当たり前の日々

十夢

当たり前の日々



当たり前の日々


目次

* いつもの風景

* 人は実は優しい

* 認めない価値観

* わずかな光でも


いつもの風景


 大晦日。旧年も残り少なく、数分もせずに新年を迎えると言う境内で。人が集まり醸し出す賑わいの中に居ると……。
 そのわずかな時間が過ぎて、新年を知らせる太鼓が境内に鳴り響いた。
 そこで見た景色は、いつもどおりの新年とそこに訪れる者たち笑顔で迎え入れてくれる神職の姿……。この風景は、自分自身が物心をついた時から変わらずに続けられている。それは、数えられるだけでも40年は超える。


人は実は優しい

 いつもの新年を迎えてくれる神職の姿は、人は実は優しいという真実を伝えてくれた。
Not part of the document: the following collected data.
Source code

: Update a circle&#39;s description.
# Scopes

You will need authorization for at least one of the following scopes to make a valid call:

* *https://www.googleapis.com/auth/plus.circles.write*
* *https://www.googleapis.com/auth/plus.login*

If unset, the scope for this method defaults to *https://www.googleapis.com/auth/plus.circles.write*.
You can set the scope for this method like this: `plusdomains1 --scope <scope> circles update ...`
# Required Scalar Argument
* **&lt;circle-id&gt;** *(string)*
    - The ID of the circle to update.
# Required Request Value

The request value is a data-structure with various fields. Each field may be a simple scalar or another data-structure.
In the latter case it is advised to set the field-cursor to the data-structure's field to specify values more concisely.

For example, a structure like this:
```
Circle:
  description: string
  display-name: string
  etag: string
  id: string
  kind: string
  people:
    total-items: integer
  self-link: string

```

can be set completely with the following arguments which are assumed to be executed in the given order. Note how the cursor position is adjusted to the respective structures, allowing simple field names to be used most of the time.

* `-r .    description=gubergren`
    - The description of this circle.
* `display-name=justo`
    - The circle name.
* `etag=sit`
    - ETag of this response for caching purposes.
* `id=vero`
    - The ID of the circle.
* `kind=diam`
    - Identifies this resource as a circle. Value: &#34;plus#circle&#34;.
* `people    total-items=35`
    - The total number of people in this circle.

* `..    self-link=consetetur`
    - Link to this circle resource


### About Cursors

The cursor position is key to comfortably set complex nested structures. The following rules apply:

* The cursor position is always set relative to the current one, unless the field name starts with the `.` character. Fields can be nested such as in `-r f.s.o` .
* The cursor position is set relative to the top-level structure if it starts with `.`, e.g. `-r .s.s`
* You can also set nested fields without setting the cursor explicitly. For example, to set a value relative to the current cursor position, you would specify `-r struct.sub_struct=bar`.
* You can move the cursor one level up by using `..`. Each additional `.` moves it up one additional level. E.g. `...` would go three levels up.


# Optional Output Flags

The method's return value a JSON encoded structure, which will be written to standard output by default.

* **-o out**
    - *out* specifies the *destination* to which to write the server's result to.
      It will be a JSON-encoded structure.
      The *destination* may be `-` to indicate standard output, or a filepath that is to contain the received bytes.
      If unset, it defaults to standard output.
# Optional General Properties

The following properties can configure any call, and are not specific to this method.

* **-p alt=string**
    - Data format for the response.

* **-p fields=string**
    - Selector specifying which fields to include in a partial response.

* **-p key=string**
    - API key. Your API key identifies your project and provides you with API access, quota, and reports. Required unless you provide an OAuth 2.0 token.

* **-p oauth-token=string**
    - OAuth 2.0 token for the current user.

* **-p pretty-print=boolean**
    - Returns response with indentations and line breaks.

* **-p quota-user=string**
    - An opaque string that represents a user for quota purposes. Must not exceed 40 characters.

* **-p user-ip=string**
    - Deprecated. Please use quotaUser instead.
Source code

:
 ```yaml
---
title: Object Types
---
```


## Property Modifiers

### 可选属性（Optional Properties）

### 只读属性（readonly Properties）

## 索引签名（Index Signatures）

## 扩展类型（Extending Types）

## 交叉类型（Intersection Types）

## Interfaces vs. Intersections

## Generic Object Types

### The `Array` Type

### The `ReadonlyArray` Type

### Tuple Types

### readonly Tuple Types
なぜ、その姿にそれを見るのか? それは、そこに溢れる穏やかな流れ。
 人は穏やかに暮らすことは、人として当たり前なことだと受け取っているのかもしれない……。けれども、そこが当たり前に成り得るという生き方を出来ていること自体は、実は、当たり前のことでも何でもないのだと。
 世の中には大勢の人たちが居て、それぞれの想いと思惑に世界を創り、もがいて生きてしまう……。その想いや思惑の根拠には、何も思いを至らせずにとも。
 譬えそうであっても、何事も無かったかのように穏やかに暮らす人がいる。それが出来ると言うこと自体が、人間の人間という要素の代え難いところで。どんなにそそのかされても賢く自ら生きて穏やかに暮らして行けるのだと。そのことだけでも充分に人間は素晴らしいのに。



認めない価値観


 人間が穏やかに暮らすことを然程価値の無いことのように喧伝する流れがあるとしよう。それは、人々の生活を忙しくする。そうしておいて、心にはプレッシャーを与え、人が物事を考えられなくするのだと……。そうして常に人間の考え方を固定しておけば、いくらでも御しやすくなるのだと。
 こう言った価値観や物の見方は、支配者は好み、悪魔的な思考だと意味するだろう。世の中には魔が射すという言葉もあるのだから。
 一方で、それらにまったく関せずに生きて行く人たちの流れも確かにある。その人たちは、自分で悩み感じて、自分で思考し問題を解決する。それはあたかも世の流れに逆らうようで、遠回りをしているように映るだろう。まるでわずかも進んで居ないかのようにして。
 穏やかに生きて行くことは、あたかも時が止まっているかのような静寂を伴って辺りを丸く包み込む。そこに生きる人たちの上には日差しが見え、常に照らされているようにも見える。それは、心の目で見る光景になっているのだけれども……。



わずかな光でも


 人が人である理由。そのようなことを考えて人が生きることは稀だろう。毎日の忙しさの中にその問いは必要にされないほど、人は社会に使役されるのだから。その常識も日常も人間の思考が作り上げて行く。人の思考はパターンを維持して、脳の効率を保って行く。そうしてエネルギーの消費を省きながら脳は世界を理解する。もしも脳がこのパターン化をしないなら物事はどんな風に世界を作っているのだろう? 残念ながらそれは、体の限界なのだと理解する。
 このパターン化を抜け出したいのなら、果敢に立ち向かうエネルギーが必要になる。それも継続して……。それは人間にとっては過酷で誰も挑戦したがらない筈なのだ。なぜなら人間には、怠惰という思考の要素があるから。そこを押して尚、挑んで行く。そこまでの精進は誰も見向きもしない。そこは、人間の住する世界では無いのだからと言って……。
 そこに人が挑まないのなら、一体誰が挑むと言うのだろう? 人間の人生にはその可能性がある。それは、他の誰でも無い、真実が与えてくれた誠の姿。
 人は実は優しい。その証左を人は人の生活から学んでいる。それは、いま、あなたがたが紛れもなく穏やかに生きていること。そのことの中に隠されている真実。